I don’t really live anywhere, not in the normal sense. I move from place to place in an old Helix Defense lazaret, part ambulance, part chapel, part coffin if I get careless. Home used to be St. Louis, in a church-run orphanage with cracked stained glass and kind hands. But that’s gone now. These days, I park where the wounded lie and the devil’s work still burns. Highways, cratered villages, makeshift bases those are my pews. My lazaret’s packed tight: a prayer corner, worn medical stretchers, cabinets of gauze and scripture. There’s a crate for my dog(Benjamin Williams), and a sidecar bolted to the bike for emergencies or passengers. I live in motion because evil doesn’t stay still. And I go where I’m needed, because that’s what peace demands.
I am enlisted with Helix as a frontline field medic. My pay was regular, but not generous—enough to keep myself supplied and the lazaret moving between assignments. The Church supplemented what they could, especially in the early years, when I was just starting out. Donations from congregations, charity networks, and sometimes grateful survivors helped me stay operational.
I didn’t spend money on much. My needs were simple: medical supplies, fuel, tools, and scripture. When possible, I stocked up on rations and water purification tablets. I sent what I didn’t need back to the orphanage near St. Louis—the one that raised me. If I was ever seen spending money on myself, it was usually to buy a hot meal for someone who hadn’t had one in days.
I want to be a sign of peace in this shattered world. My visions showed me someone who can bring true peace, and I’m determined to find them and stand by their side. I’m striving to heal not just wounds, but the fear and despair that come with this chaos. I believe the only way forward is to face evil head-on, not run from it. I’m willing to go as far as I have to, even if it means risking my life. I’ve seen death up close before, and I’m not afraid to face it again. I’m a healer at heart, but if taking a life is necessary to protect others and stop the darkness, I will do it. It’s a heavy burden, but one I’m ready to carry. Peace is worth every scar, every sacrifice, every breath drawn in the face of danger.
The Gates opening was the moment that changed everything. I was just sixteen, living at the orphanage near St. Louis, when demons poured through the sky and tore the world apart. Chaos, fire, screams I thought it was the end. But Sergeant Marcus Hale found me in the wreckage. He saved my life and showed me how to hold on to faith, to hope, to calm when everything falls apart. He became more than a soldier; he became my mentor and family. That moment didn’t just save me physically it gave me purpose. It taught me that even in the darkest times, there’s a light worth fighting for. It’s why I became a priest and a medic. It’s why I signed on to Helix. Because I want to be that light for others.

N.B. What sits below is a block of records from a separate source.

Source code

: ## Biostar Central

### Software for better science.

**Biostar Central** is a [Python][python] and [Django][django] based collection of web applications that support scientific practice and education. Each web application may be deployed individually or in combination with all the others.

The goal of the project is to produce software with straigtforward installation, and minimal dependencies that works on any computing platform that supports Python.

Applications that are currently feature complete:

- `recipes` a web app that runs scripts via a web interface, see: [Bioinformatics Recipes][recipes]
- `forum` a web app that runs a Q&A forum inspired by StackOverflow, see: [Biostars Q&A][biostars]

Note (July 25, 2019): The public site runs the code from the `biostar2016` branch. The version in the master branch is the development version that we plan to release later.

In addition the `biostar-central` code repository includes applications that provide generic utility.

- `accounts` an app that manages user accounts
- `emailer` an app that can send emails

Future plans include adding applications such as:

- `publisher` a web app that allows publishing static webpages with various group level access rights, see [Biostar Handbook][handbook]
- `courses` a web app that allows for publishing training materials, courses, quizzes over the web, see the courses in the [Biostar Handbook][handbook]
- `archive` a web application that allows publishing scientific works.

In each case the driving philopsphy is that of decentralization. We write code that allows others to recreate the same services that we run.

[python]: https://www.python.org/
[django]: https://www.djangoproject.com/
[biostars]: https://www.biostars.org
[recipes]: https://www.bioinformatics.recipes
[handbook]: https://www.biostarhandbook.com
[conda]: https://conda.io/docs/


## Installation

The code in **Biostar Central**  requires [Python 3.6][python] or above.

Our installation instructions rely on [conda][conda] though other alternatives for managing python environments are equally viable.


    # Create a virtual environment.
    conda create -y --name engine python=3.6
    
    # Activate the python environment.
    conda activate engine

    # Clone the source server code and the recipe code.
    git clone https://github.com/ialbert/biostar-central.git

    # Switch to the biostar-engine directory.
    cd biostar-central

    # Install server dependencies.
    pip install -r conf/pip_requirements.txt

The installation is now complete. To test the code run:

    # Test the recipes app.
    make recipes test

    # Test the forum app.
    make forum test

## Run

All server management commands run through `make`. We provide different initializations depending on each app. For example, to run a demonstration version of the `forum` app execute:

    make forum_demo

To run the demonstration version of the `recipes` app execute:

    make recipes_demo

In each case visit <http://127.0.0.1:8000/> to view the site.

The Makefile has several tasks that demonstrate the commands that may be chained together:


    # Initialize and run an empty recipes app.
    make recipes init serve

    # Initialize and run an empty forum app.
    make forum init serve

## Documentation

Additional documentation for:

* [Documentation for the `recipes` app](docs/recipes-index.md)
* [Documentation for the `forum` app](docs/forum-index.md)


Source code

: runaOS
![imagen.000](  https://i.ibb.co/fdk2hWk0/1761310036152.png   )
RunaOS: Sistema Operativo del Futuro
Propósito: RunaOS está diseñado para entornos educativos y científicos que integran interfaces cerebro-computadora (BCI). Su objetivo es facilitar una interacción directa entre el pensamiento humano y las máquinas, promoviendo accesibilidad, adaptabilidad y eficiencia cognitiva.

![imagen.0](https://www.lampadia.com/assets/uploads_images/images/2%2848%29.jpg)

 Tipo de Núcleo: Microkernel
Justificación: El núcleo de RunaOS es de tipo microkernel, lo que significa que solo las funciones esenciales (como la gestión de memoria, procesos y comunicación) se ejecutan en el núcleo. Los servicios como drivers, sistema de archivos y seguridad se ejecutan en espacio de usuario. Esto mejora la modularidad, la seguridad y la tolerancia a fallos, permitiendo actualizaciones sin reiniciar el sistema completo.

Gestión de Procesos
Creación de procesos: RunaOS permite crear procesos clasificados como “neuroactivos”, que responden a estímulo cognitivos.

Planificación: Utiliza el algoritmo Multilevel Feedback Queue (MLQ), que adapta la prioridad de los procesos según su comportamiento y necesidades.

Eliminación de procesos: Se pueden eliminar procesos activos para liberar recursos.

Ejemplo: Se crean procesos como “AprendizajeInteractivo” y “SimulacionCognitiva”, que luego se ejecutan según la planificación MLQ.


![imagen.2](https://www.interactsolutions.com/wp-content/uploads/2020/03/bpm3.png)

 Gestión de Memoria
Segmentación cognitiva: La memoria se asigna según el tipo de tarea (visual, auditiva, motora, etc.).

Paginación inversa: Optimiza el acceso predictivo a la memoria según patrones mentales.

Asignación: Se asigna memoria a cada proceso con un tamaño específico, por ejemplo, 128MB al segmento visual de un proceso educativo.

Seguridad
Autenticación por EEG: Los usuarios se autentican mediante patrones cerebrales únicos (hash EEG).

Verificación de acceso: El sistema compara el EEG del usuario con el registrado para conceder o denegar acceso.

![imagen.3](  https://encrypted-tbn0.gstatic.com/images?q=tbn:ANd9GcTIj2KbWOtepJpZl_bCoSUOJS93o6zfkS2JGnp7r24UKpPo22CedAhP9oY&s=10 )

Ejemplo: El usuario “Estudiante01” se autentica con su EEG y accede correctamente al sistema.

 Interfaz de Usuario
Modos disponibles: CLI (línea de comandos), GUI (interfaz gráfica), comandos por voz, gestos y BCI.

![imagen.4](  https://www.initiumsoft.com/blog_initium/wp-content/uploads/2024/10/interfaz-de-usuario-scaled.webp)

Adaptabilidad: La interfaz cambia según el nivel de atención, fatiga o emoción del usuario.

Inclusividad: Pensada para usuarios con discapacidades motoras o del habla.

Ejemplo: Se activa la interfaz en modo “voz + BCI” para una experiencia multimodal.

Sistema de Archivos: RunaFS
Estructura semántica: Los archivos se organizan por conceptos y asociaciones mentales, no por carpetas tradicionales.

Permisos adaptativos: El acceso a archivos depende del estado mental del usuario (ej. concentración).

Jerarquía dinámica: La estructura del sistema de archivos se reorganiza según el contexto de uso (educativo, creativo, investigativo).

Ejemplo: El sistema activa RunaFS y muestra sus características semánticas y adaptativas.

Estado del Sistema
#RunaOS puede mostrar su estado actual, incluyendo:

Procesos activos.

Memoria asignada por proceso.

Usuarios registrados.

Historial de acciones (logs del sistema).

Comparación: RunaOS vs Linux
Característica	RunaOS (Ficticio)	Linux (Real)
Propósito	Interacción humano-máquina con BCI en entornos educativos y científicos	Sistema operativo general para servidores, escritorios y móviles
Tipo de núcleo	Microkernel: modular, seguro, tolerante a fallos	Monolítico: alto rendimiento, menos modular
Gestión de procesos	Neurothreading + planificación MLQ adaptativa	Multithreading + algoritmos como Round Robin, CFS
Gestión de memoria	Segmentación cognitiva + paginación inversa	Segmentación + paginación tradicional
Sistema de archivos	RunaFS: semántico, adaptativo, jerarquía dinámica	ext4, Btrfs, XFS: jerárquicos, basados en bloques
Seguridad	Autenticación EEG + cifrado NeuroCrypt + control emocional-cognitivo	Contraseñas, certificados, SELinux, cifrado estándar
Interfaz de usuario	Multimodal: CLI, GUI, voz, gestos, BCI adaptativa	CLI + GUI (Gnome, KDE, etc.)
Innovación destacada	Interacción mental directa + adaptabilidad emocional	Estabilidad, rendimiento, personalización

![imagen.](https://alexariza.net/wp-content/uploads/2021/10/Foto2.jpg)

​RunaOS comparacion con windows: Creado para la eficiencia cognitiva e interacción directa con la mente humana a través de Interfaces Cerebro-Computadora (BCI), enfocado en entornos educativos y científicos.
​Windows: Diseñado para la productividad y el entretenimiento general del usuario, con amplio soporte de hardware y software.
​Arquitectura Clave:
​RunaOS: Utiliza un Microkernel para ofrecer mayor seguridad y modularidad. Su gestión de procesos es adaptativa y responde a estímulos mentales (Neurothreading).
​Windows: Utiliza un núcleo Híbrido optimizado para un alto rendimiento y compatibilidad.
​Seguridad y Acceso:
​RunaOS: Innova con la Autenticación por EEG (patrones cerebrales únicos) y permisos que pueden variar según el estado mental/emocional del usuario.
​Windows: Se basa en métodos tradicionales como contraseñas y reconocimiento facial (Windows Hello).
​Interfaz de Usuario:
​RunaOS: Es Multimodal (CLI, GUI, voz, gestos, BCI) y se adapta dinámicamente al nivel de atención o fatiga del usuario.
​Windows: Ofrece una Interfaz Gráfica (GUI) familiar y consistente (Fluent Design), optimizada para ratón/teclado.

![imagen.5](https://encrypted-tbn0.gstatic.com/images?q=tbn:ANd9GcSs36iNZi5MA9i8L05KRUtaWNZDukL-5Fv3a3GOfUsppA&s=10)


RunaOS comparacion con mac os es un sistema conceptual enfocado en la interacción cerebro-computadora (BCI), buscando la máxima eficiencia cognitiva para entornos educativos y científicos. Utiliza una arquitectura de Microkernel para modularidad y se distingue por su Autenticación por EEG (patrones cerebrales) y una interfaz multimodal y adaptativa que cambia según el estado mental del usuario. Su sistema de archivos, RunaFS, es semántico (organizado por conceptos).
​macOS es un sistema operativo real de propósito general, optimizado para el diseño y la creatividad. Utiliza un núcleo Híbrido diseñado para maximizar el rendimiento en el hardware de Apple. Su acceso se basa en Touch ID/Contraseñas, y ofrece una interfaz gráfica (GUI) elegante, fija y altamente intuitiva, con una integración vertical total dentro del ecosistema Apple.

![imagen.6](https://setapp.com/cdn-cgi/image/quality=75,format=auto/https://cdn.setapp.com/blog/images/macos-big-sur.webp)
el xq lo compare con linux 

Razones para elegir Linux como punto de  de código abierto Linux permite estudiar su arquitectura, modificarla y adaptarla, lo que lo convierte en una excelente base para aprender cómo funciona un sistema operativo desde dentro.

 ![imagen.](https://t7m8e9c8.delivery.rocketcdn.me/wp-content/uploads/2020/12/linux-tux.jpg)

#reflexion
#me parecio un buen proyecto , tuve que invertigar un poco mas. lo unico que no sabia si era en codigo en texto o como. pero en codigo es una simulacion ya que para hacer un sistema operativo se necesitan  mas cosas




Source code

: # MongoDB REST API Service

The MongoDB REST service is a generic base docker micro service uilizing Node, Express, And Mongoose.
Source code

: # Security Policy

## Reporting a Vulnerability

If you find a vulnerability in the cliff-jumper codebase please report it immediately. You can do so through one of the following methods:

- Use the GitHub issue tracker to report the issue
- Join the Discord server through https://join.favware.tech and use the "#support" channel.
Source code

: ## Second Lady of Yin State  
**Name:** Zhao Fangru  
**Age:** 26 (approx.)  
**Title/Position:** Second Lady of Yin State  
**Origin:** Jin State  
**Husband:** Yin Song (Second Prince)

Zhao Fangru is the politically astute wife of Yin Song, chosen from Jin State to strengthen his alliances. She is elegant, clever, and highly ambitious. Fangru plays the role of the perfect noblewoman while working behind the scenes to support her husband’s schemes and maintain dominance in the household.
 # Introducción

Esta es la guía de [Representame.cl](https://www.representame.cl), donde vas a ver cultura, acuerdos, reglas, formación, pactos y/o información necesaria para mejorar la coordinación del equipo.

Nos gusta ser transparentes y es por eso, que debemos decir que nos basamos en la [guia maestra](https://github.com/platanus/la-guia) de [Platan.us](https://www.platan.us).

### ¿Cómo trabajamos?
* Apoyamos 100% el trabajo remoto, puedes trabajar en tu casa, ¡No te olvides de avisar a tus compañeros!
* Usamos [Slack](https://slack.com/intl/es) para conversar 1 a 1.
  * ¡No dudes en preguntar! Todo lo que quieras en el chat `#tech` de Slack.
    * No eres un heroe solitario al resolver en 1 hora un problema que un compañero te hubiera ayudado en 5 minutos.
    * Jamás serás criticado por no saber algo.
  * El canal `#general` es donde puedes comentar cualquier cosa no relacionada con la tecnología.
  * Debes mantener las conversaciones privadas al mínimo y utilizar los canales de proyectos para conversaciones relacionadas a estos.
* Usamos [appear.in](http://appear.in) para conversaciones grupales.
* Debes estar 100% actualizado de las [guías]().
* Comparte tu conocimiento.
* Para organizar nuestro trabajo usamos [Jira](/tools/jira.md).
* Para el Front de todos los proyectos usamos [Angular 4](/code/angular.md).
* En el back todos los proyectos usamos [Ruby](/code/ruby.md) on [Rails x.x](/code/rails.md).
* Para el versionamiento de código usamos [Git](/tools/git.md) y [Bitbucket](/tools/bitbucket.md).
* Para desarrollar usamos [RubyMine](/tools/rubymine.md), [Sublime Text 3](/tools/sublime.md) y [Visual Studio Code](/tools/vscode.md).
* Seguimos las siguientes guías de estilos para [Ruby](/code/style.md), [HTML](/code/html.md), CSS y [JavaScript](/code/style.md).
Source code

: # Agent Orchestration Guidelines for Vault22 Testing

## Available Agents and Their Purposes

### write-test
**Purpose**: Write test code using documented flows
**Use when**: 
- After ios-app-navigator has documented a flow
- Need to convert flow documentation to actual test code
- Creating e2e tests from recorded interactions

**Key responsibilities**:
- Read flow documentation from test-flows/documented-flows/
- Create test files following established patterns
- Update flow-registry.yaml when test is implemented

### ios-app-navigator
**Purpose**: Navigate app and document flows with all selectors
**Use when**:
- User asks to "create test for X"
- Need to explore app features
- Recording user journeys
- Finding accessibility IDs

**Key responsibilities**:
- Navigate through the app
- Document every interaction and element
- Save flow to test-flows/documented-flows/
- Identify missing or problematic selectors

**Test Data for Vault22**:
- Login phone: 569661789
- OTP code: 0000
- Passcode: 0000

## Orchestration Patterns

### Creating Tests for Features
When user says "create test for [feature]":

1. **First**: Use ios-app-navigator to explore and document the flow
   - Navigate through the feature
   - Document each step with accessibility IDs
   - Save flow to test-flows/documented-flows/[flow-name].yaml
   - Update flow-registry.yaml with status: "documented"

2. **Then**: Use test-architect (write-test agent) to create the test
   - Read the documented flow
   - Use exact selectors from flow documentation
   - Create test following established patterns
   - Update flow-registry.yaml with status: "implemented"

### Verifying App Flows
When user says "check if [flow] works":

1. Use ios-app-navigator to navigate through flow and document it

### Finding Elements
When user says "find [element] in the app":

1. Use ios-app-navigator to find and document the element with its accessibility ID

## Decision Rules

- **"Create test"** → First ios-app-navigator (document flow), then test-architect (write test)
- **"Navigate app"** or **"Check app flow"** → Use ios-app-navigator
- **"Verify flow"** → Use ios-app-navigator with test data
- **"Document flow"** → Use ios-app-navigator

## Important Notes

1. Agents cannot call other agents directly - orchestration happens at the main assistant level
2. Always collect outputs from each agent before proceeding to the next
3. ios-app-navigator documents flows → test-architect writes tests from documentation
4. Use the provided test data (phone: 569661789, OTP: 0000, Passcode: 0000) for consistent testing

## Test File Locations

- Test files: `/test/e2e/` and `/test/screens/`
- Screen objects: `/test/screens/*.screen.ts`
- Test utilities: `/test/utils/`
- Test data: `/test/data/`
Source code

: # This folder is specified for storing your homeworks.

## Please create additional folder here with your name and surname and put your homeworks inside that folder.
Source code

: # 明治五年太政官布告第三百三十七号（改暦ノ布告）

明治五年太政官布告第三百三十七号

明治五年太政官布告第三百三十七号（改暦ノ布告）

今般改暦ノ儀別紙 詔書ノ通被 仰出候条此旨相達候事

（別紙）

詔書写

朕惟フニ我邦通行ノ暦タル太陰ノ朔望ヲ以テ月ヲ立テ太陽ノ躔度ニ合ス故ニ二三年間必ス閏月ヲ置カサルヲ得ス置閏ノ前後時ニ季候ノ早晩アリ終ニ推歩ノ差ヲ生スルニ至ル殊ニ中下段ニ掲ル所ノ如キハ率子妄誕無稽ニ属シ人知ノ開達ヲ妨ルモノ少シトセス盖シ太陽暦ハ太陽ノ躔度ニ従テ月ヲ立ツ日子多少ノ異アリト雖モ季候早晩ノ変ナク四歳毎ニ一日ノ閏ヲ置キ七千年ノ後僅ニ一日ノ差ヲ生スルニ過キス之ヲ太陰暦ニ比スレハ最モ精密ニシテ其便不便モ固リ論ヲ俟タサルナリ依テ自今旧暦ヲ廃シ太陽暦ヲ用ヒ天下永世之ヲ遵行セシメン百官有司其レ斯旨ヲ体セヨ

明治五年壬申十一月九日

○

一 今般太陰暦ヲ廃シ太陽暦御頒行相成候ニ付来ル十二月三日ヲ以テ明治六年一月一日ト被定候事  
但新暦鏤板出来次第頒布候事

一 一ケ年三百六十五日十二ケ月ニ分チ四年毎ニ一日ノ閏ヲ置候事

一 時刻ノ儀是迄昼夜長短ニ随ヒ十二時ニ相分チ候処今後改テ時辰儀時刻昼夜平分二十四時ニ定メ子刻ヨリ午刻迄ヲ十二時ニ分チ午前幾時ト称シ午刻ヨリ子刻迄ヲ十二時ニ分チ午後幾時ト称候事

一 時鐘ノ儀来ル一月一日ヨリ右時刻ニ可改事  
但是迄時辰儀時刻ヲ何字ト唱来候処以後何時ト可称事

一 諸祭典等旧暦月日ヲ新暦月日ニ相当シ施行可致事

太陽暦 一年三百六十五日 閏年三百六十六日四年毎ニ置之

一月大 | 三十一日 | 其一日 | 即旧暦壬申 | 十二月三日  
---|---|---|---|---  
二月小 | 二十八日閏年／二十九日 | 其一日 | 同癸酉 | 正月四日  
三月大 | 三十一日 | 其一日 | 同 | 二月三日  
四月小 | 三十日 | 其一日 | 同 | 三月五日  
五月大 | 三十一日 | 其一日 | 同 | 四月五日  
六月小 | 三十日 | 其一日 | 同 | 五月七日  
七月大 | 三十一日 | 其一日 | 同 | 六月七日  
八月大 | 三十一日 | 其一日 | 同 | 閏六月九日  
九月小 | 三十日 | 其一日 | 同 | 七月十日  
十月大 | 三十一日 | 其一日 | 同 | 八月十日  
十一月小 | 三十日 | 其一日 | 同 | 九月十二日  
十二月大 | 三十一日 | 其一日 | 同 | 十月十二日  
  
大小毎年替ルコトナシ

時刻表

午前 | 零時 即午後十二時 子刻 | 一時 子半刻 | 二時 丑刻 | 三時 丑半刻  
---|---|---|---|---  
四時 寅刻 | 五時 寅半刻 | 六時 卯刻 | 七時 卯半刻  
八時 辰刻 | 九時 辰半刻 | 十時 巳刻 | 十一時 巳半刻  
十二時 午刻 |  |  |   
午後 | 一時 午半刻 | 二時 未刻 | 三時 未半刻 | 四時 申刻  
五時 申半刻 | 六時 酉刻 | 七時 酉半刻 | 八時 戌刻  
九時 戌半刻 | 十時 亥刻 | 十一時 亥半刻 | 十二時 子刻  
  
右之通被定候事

The person I’m closest to was Sergeant Marcus Hale. When the Gates opened and everything fell apart, he found me in the wreckage and saved my life. More than just a soldier or medic, he became my mentor and the closest thing I had to a father. He taught me how to stay calm when the world was shaking and how to hold on to faith even in the darkest moments. His sacrifice still drives me every day. Before Marcus, there was Sister Agnes, who ran the orphanage near St. Louis where I grew up. She was gentle but strong, always making sure we had hope and kindness even when things seemed bleak. She gave me my first lessons in faith and still sends letters and care packages whenever she can. And then there’s Father O’Malley, who guided me through my training and ordination. He challenged me to look beyond just healing wounds to believe in healing hearts and souls too. He reminded me that faith is more than comfort; it’s a call to stand up and act, even when it’s hard. These three shaped who I am a healer, a believer, and someone who refuses to back.
I never knew my parents. I grew up in an orphanage near St. Louis, run by Sister Agnes. The memories of them are just stories I heard from othersnkind, gentle people who, for reasons I’ll never understand, couldn’t keep me.My childhood was quiet, sheltered in that small church orphanage. It wasn’t easy there were plenty and plenty of kids, and not much to go around. But Sister Agnes made sure we had what we needed, and she taught us faith and hope, even when the world outside felt dark. I did attend school, though it wasn’t anything fancy. I wasn’t exactly the most outgoing kid, but I kept to myself and worked hard. I didn’t stand out, but I didn’t feel like I belonged anywhere either. Maybe that’s why I found comfort in faith and medicine the chance to make a difference where it mattered most now and in the future.
I haven’t been in love not really. There were people I cared for, friends and close companions, but love… that’s been harder to find. Between the war, the chaos after the Gates opened, and my duties as a medic and priest, there just wasn’t space for it. Part of me wonders if I’m too focused on the mission the search for peace and the one I’m meant to find. Maybe i find someone maybe love will come someday who knows, but for now, I hold onto faith the Bible and the hope that I’m doing what I’m meant to do.